WHAT THIS TASK INVOLVES:
Give only the number of lines in the data that contain the word "Price".

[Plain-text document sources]
========================
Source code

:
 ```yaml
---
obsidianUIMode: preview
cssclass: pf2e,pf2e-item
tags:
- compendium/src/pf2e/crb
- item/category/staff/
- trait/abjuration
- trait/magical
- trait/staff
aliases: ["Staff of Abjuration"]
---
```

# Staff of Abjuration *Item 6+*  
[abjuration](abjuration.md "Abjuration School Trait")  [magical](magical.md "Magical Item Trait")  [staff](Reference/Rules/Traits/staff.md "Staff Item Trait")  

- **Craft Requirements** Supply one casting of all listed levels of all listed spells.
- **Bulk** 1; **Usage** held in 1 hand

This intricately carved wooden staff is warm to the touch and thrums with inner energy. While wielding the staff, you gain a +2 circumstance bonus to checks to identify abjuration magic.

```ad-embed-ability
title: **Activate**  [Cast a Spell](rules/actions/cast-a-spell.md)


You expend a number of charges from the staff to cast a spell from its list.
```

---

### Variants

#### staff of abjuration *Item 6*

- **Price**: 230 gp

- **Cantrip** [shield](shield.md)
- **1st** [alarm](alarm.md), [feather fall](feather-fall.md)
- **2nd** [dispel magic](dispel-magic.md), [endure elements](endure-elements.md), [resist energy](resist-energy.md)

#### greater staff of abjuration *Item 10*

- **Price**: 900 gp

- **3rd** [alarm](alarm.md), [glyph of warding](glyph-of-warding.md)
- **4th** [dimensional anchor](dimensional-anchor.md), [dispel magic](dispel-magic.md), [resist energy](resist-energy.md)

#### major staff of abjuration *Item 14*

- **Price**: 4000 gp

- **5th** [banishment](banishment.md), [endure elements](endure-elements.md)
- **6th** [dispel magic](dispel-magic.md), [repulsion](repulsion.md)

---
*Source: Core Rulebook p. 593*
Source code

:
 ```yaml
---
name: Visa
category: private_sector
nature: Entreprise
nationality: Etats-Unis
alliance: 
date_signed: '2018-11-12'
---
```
========================
EXERCISE SOLUTION:
3